■ TASK STATEMENT
Wherever a picture appears in the listing, leave it out, and copy the rest exactly.

- Opening Delimiter -

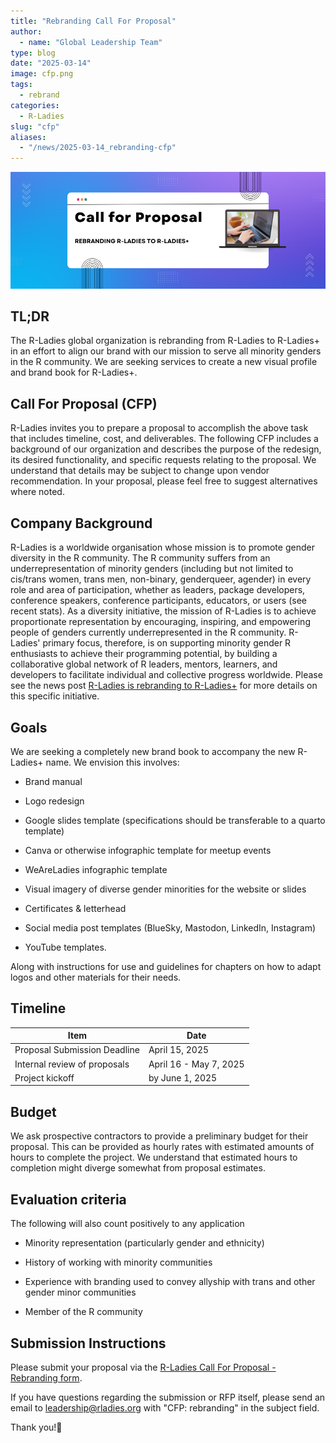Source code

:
 ```yaml
---
title: "Rebranding Call For Proposal"
author:
  - name: "Global Leadership Team"
type: blog
date: "2025-03-14"
image: cfp.png
tags:
  - rebrand
categories:
  - R-Ladies
slug: "cfp"
aliases:
  - "/news/2025-03-14_rebranding-cfp"
---
```


![Colors fade blue to violet left to right with white box in the middle that says Call for Proposal Rebranding R-Ladies to R-Ladies+; image of laptop adjacent.](cfp.png)

## TL;DR

The R-Ladies global organization is rebranding from R-Ladies to R-Ladies+ in an effort to align our brand with our mission to serve all minority genders in the R community.
We are seeking services to create a new visual profile and brand book for R-Ladies+.

## Call For Proposal (CFP)

R-Ladies invites you to prepare a proposal to accomplish the above task that includes timeline, cost, and deliverables.
The following CFP includes a background of our organization and describes the purpose of the redesign, its desired functionality, and specific requests relating to the proposal.
We understand that details may be subject to change upon vendor recommendation.
In your proposal, please feel free to suggest alternatives where noted.

## Company Background

R-Ladies is a worldwide organisation whose mission is to promote gender diversity in the R community.
The R community suffers from an underrepresentation of minority genders (including but not limited to cis/trans women, trans men, non-binary, genderqueer, agender) in every role and area of participation, whether as leaders, package developers, conference speakers, conference participants, educators, or users (see recent stats).
As a diversity initiative, the mission of R-Ladies is to achieve proportionate representation by encouraging, inspiring, and empowering people of genders currently underrepresented in the R community.
R-Ladies' primary focus, therefore, is on supporting minority gender R enthusiasts to achieve their programming potential, by building a collaborative global network of R leaders, mentors, learners, and developers to facilitate individual and collective progress worldwide.
Please see the news post [R-Ladies is rebranding to R-Ladies+](https://rladies.org/news/rebranding-rladies/) for more details on this specific initiative.

## Goals

We are seeking a completely new brand book to accompany the new R-Ladies+ name.
We envision this involves:

- Brand manual

- Logo redesign

- Google slides template (specifications should be transferable to a quarto template)

- Canva or otherwise infographic template for meetup events

- WeAreLadies infographic template

- Visual imagery of diverse gender minorities for the website or slides

- Certificates & letterhead

- Social media post templates (BlueSky, Mastodon, LinkedIn, Instagram)

- YouTube templates.

Along with instructions for use and guidelines for chapters on how to adapt logos and other materials for their needs.

## Timeline

| Item                         | Date                   |
| ---------------------------- | ---------------------- |
| Proposal Submission Deadline | April 15, 2025         |
| Internal review of proposals | April 16 - May 7, 2025 |
| Project kickoff              | by June 1, 2025        |

## Budget

We ask prospective contractors to provide a preliminary budget for their proposal.
This can be provided as hourly rates with estimated amounts of hours to complete the project.
We understand that estimated hours to completion might diverge somewhat from proposal estimates.

## Evaluation criteria

The following will also count positively to any application

- Minority representation (particularly gender and ethnicity)

- History of working with minority communities

- Experience with branding used to convey allyship with trans and other gender minor communities

- Member of the R community

## Submission Instructions

Please submit your proposal via the [R-Ladies Call For Proposal - Rebranding form](https://airtable.com/apphrsts5IruOEGJo/pagmZISNXBiAfDfpC/form).

If you have questions regarding the submission or RFP itself, please send an email to [leadership\@rladies.org](mailto:leadership@rladies.org) with "CFP: rebranding" in the subject field.

Thank you!💜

- Closing Delimiter -

■ RESPONSE AREA
Source code

:
 ```yaml
---
title: "Rebranding Call For Proposal"
author:
  - name: "Global Leadership Team"
type: blog
date: "2025-03-14"
image: cfp.png
tags:
  - rebrand
categories:
  - R-Ladies
slug: "cfp"
aliases:
  - "/news/2025-03-14_rebranding-cfp"
---
```


![Colors fade blue to violet left to right with white box in the middle that says Call for Proposal Rebranding R-Ladies to R-Ladies+; image of laptop adjacent.](cfp.png)

## TL;DR

The R-Ladies global organization is rebranding from R-Ladies to R-Ladies+ in an effort to align our brand with our mission to serve all minority genders in the R community.
We are seeking services to create a new visual profile and brand book for R-Ladies+.

## Call For Proposal (CFP)

R-Ladies invites you to prepare a proposal to accomplish the above task that includes timeline, cost, and deliverables.
The following CFP includes a background of our organization and describes the purpose of the redesign, its desired functionality, and specific requests relating to the proposal.
We understand that details may be subject to change upon vendor recommendation.
In your proposal, please feel free to suggest alternatives where noted.

## Company Background

R-Ladies is a worldwide organisation whose mission is to promote gender diversity in the R community.
The R community suffers from an underrepresentation of minority genders (including but not limited to cis/trans women, trans men, non-binary, genderqueer, agender) in every role and area of participation, whether as leaders, package developers, conference speakers, conference participants, educators, or users (see recent stats).
As a diversity initiative, the mission of R-Ladies is to achieve proportionate representation by encouraging, inspiring, and empowering people of genders currently underrepresented in the R community.
R-Ladies' primary focus, therefore, is on supporting minority gender R enthusiasts to achieve their programming potential, by building a collaborative global network of R leaders, mentors, learners, and developers to facilitate individual and collective progress worldwide.
Please see the news post [R-Ladies is rebranding to R-Ladies+](https://rladies.org/news/rebranding-rladies/) for more details on this specific initiative.

## Goals

We are seeking a completely new brand book to accompany the new R-Ladies+ name.
We envision this involves:

- Brand manual

- Logo redesign

- Google slides template (specifications should be transferable to a quarto template)

- Canva or otherwise infographic template for meetup events

- WeAreLadies infographic template

- Visual imagery of diverse gender minorities for the website or slides

- Certificates & letterhead

- Social media post templates (BlueSky, Mastodon, LinkedIn, Instagram)

- YouTube templates.

Along with instructions for use and guidelines for chapters on how to adapt logos and other materials for their needs.

## Timeline

| Item                         | Date                   |
| ---------------------------- | ---------------------- |
| Proposal Submission Deadline | April 15, 2025         |
| Internal review of proposals | April 16 - May 7, 2025 |
| Project kickoff              | by June 1, 2025        |

## Budget

We ask prospective contractors to provide a preliminary budget for their proposal.
This can be provided as hourly rates with estimated amounts of hours to complete the project.
We understand that estimated hours to completion might diverge somewhat from proposal estimates.

## Evaluation criteria

The following will also count positively to any application

- Minority representation (particularly gender and ethnicity)

- History of working with minority communities

- Experience with branding used to convey allyship with trans and other gender minor communities

- Member of the R community

## Submission Instructions

Please submit your proposal via the [R-Ladies Call For Proposal - Rebranding form](https://airtable.com/apphrsts5IruOEGJo/pagmZISNXBiAfDfpC/form).

If you have questions regarding the submission or RFP itself, please send an email to [leadership\@rladies.org](mailto:leadership@rladies.org) with "CFP: rebranding" in the subject field.

Thank you!💜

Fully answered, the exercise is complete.